43 thoughts on “Paradise enow

  1. Hi – After recently reading and hugely enjoying WEIT, I subscribed to get the regular newsletter providing links to a great mix of articles and commentary.
    When I read a post on the website, I notice at the bottom of each, further links to related articles that are ‘categorised’ e.g. Book reviews, Accommodationism, Muslims behaving badly.
    But I can’t find the full list of these category headings. I want to browse all the articles in each i.e. to see the full list of Accommodationism posts etc.
    Help!
    Chris (Sussex, UK)

    1. Those links are tags that Jerry has tagged his post with. WordPress doesn’t really do the category thing unfortunately. I don’t think there is a way to reveal all the tags used either.

    1. The legend “cleveland-logan-otis” above the image-only page may suggest locations, but from the presence of coffee (*) cups on the table, I suspect this is in a private home, not an institution.
      The arm chairs, pot plant and cat argue that way, but the cup was the clincher for me.
      (*) Other beverages are available.

        1. True.
          I have to grab myself by the throat and drag myself past such shops. They’re dangerous.
          Cat, coffee and bookshop (Oh, I note the labels on the shelf edges) … hmmm.
          No, can’t be the case. There should be several dessicated corpses scattered around in the armchairs.

  2. Ha! That looks like my house. 14 bookcases downstairs, 7 upstairs, and 2 cats ruling the kingdom.

  3. I wish my house had built in bookshelves. I want to finish the basement and make a library. I have a friend who reads a lot and her husband says that they are going to need a bigger house to accommodate her habit. 🙂

    1. That’s why I bought a Kindle (though now I read on my iPad mostly). Cheaper than more bookshelves.

      1. I have lots of electronic books as well – also audiobooks. Now that Amazon owns Audible, you can get a discount on the Kindle file & sync between the two.

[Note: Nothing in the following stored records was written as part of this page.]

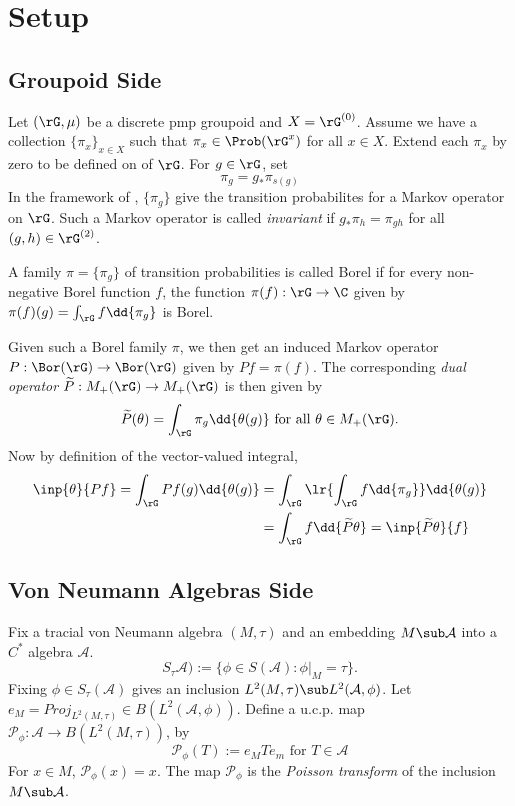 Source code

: \documentclass[../main.tex]{subfiles}
\begin{document}
\section{Setup}

\subsection{Groupoid Side}

Let $ (\rG, \mu) $ be a discrete pmp groupoid and $ X = \rG^{(0)} $. Assume we have a collection $ \{\pi_{x}\}_{x\in X} $ such that $ \pi_{x}\in \Prob(\rG^{x}) $ for all $ x\in X $. Extend each $ \pi_{x} $ by zero to be defined on of $ \rG $. For $ g\in \rG $, set
\[
    \pi_{g} = g_{*}\pi_{s(g)}
\]
In the framework of \cite{kai:05}, $ \{\pi_{g}\} $ give the transition probabilites for a Markov operator on $ \rG $. Such a Markov operator is called \textit{invariant} if $ g_{*} \pi_{h} = \pi_{gh} $ for all $(g,h) \in \rG^{(2)} $.\\


\begin{definition}
  A family $ \pi = \{\pi_{g}\} $ of transition probabilities is called Borel if for every non-negative Borel function $ f $, the function $ \pi(f):\rG\to \C $ given by $ \pi(f)(g) = \int_{\rG} f \dd{\pi_{g}} $ is Borel. 
\end{definition}

Given such a Borel family $ \pi $, we then get an induced Markov operator $ P:\Bor(\rG)\to\Bor(\rG) $ given by $ Pf = \pi(f) $. The corresponding \textit{dual operator} $ \widetilde{P}:M_{+}(\rG)\to M_{+}(\rG) $ is then given by 
\[
  \widetilde{P}(\theta) = \int_{\rG} \pi_{g} \dd{\theta(g)} \text{ for all } \theta\in M_{+}(\rG).
\]
Now by definition of the vector-valued integral,
\begin{align*}
  \inp{\theta}{Pf} = \int_{\rG} Pf(g) \dd{\theta(g)} &= \int_{\rG} \lr{\int_{\rG}f \dd{\pi_{g}}} \dd{\theta(g)}\\
  &= \int_{\rG} f \dd{\widetilde{P} \theta} = \inp{\widetilde{P} \theta}{f}
\end{align*}



\subsection{Von Neumann Algebras Side}


Fix a tracial von Neumann algebra $ (M,\tau) $ and an embedding $ M\sub \mathcal{A} $ into a $ C^{*} $ algebra $ \mathcal{A} $.
\[
  S_{\tau}\mathcal{A}) := \{\phi\in S(\mathcal{A}) : \phi\vert_{M} = \tau\}.
\]
Fixing $ \phi\in S_{\tau}(\mathcal{A}) $ gives an inclusion $ L^{2}(M,\tau)\sub L^{2}(\mathcal{A},\phi) $. Let $ e_{M} = Proj_{L^{2}(M,\tau)}\in B(L^{2}(\mathcal{A},\phi)) $. Define a u.c.p. map $ \mathcal{P}_{\phi}:\mathcal{A} \to B(L^{2}(M,\tau))$, by
\[
  \mathcal{P}_{\phi}(T) := e_{M}Te_{m} \text{ for }T\in \mathcal{A}
\]
For $ x\in M $, $ \mathcal{P}_{\phi}(x) = x $. The map $ \mathcal{P}_{\phi} $ is the \textit{Poisson transform} of the inclusion $ M\sub \mathcal{A} $. 
\end{document}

        Sometimes I like the nice new bound edition and sometimes I just can’t resist a book sale. There are some books where I have an audio, electronic, and hard copy.

  4. I’m going to say bookshop. I’ve seen all of the features of this picture – books, cats, comfy chairs, coffee cups – in one bookshop or another, although admittedly not all of them in a single shop. (Outside of the furniture and coffee, but including the cat, this is very reminiscent of an antiquarian bookshop I used to frequent in Portland, Maine.) And it looks to me like there are a commercial-style trash can in the corner, a book propped up in the window, facing out, and labels on the shelving, which seem inconsistent with a private home.

    1. “…a commercial-style trash can in the corner…”

      Ha ha, I’d been seeing that as a kitty condo.

          1. Whyever are they called jars anyway? Better shut up or Matt will be asking us to spot them again…

          2. An interesting question, though, which Wikipedia and my dictionary (NOAD) doesn’t answer. “Night” because there crepuscular; “jar” … maybe because they have (according to NOAD) a chirring call: “night-chir” → “nightjar”?

            /@

    1. Yes, very considerate of them to provide a ladder so the cat can knock books off the top shelf.

  5. Sorry this is so late. I know it isn’t, but the room *looks* a lot like one of the rooms at the Iliad bookstore in North Hollywood.

    And this, from James K. Morrow’s Only Begotten Daughter:

    “Pop, do we have heaven?” he’d asked on the day he discovered the (dead) cat.

    “You want to know a Jew’s idea of heaven?” his father had replied, looking up from his Maimonides. “It’s an endless succession of long winter nights on which we get paid a fair wage to sit in a warm room and read all the books ever written…Not just the famous ones, no, every book, the stuff nobody gets around to reading, forgotten plays, novels by people you never heard of. However, I profoundly doubt such a place exists.”